Northcliffe Media is beginning to reap the rewards of investment in its online business, new figures show today.

A trading update from owners DMGT for the last three months of 2007 show revenues up slightly across all businesses.

But regional online revenues have grown by 90 per cent compared with the same time the year before, mostly due to recruitment advertising.

At Northcliffe Media, the underlying total revenues for the 13 weeks to December 30 were up 0.6 per cent but down 0.3 per cent at £105m once acquisitions and disposals had been taken into account.

Circulation revenues for the first quarter were two per cent below last year, excluding titles acquired or closed in the previous financial year.

Publishing costs were two per cent higher, headcount was down one per cent, with any saving offset by increased investment in digital products and higher newsprint prices.

Other DMGT headlines include:

  • Results ahead of our expectations.

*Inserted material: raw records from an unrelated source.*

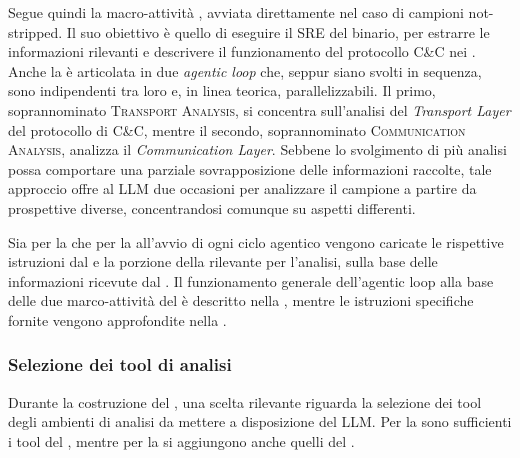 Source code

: 
Segue quindi la macro-attività \reversing{}, avviata direttamente nel caso di campioni not-stripped. Il suo obiettivo è quello di eseguire il SRE del binario, per estrarre le informazioni rilevanti e descrivere il funzionamento del protocollo C\&C nei \report{}. Anche la \reversing{} è articolata in due \emph{agentic loop} che, seppur siano svolti in sequenza, sono indipendenti tra loro e, in linea teorica, parallelizzabili. Il primo, soprannominato \textsc{Transport Analysis}, si concentra sull'analisi del \emph{Transport Layer} del protocollo di C\&C, mentre il secondo, soprannominato \textsc{Communication Analysis}, analizza il \emph{Communication Layer}. Sebbene lo svolgimento di più analisi possa comportare una parziale sovrapposizione delle informazioni raccolte, tale approccio offre al LLM due occasioni per analizzare il campione a partire da prospettive diverse, concentrandosi comunque su aspetti differenti.


Sia per la \renaming{} che per la \reversing{} all'avvio di ogni ciclo agentico vengono caricate le rispettive istruzioni dal \prompt{} e la porzione della \kb{} rilevante per l'analisi, sulla base delle informazioni ricevute dal \classifier{}. Il funzionamento generale dell'agentic loop alla base delle due marco-attività del \sreagent{} è descritto nella , mentre le istruzioni specifiche fornite vengono approfondite nella .



\subsubsection{Selezione dei tool di analisi}

Durante la costruzione del \sreagent{}, una scelta rilevante riguarda la selezione dei tool degli ambienti di analisi da mettere a disposizione del LLM. Per la \renaming{} sono sufficienti i tool del \sreframework{}, mentre per la \reversing{} si aggiungono anche quelli del \sandbox{}.

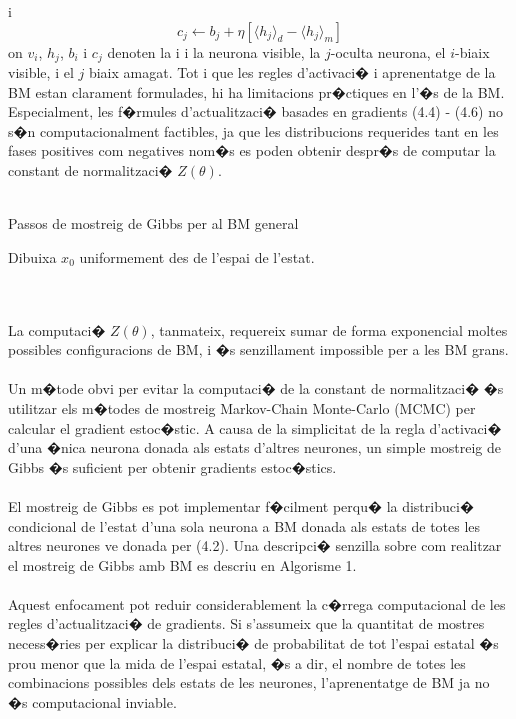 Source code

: \documentclass[12pt,a4paper,openright,oneside]{article}
\numberwithin{equation}{section}
\theoremstyle{definition}
\begin{document}
i 
\begin{equation}
c_{j}\leftarrow b_{j} + \eta [\langle h_j \rangle_d - \langle h_j \rangle_m]
\end{equation} 
on ${v_i}$, ${h_j}$, ${b_{i}}$ i ${c_{j}}$ denoten la i i la neurona visible, la ${j}$-oculta neurona, el $i{}$-biaix visible, i el ${j}$ biaix amagat.
\newpage
Tot i que les regles d'activaci� i aprenentatge de la BM estan clarament formulades, hi ha limitacions pr�ctiques en l'�s de la BM. Especialment, les f�rmules d'actualitzaci� basades en gradients (4.4) - (4.6) no s�n computacionalment factibles, ja que les distribucions requerides tant en les fases positives com negatives nom�s es poden obtenir despr�s de computar la constant de normalitzaci� ${Z(\theta)}$.\\\\
\begin{algorithm}
\caption{ Passos de mostreig de Gibbs per al BM general}
\begin{algorithmic} 
\STATE Dibuixa $x_0$ uniformement des de l'espai de l'estat.
\REPEAT 
{}  \ENDFOR 
{}
\end{algorithmic}
\end{algorithm}\\\\
La computaci� ${Z(\theta)}$, tanmateix, requereix sumar de forma exponencial moltes possibles configuracions de BM, i �s senzillament impossible per a les BM grans.\\\\
Un m�tode obvi per evitar la computaci� de la constant de normalitzaci� �s utilitzar els m�todes de mostreig Markov-Chain Monte-Carlo (MCMC) per calcular el gradient estoc�stic. A causa de la simplicitat de la regla d'activaci� d'una �nica neurona donada als estats d'altres neurones, un simple mostreig de Gibbs �s suficient per obtenir gradients estoc�stics. \\\\
El mostreig de Gibbs es pot implementar f�cilment perqu� la distribuci� condicional de l'estat d'una sola neurona a BM donada als estats de totes les altres neurones ve donada per (4.2). Una descripci� senzilla sobre com realitzar el mostreig de Gibbs amb BM es descriu en Algorisme 1. \\\\
Aquest enfocament pot reduir considerablement la c�rrega computacional de les regles d'actualitzaci� de gradients. Si s'assumeix que la quantitat de mostres necess�ries per explicar la distribuci� de probabilitat de tot l'espai estatal �s prou menor que la mida de l'espai estatal, �s a dir, el nombre de totes les combinacions possibles dels estats de les neurones, l'aprenentatge de BM ja no �s computacional inviable.\\\\
\end{document}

They are marginally below last year due to timing differences, acquisitions and start-up costs.
  • New Didcot printing plant successfully brought on stream in October 2007 and, from January 1, Mail titles being printed in full colour.
  • Continued strong growth from DMG Information and good progress for Euromoney Institutional Investor, DMG World Media and DMG Radio Australia.
  • Chairman Lord Rothermere said: “It is too early to predict the outcome of the full year, but we are pleased with the start the group has made to the financial year.

    “Most of our businesses continue to perform well, and above our expectations, despite the troubles in the financial and property markets.

    “We believe that our strategy of creating a diversified portfolio of market-leading operations across both business and consumer products leaves us well positioned to deliver long-term growth.”

    DMGT will announce its half-yearly results in May.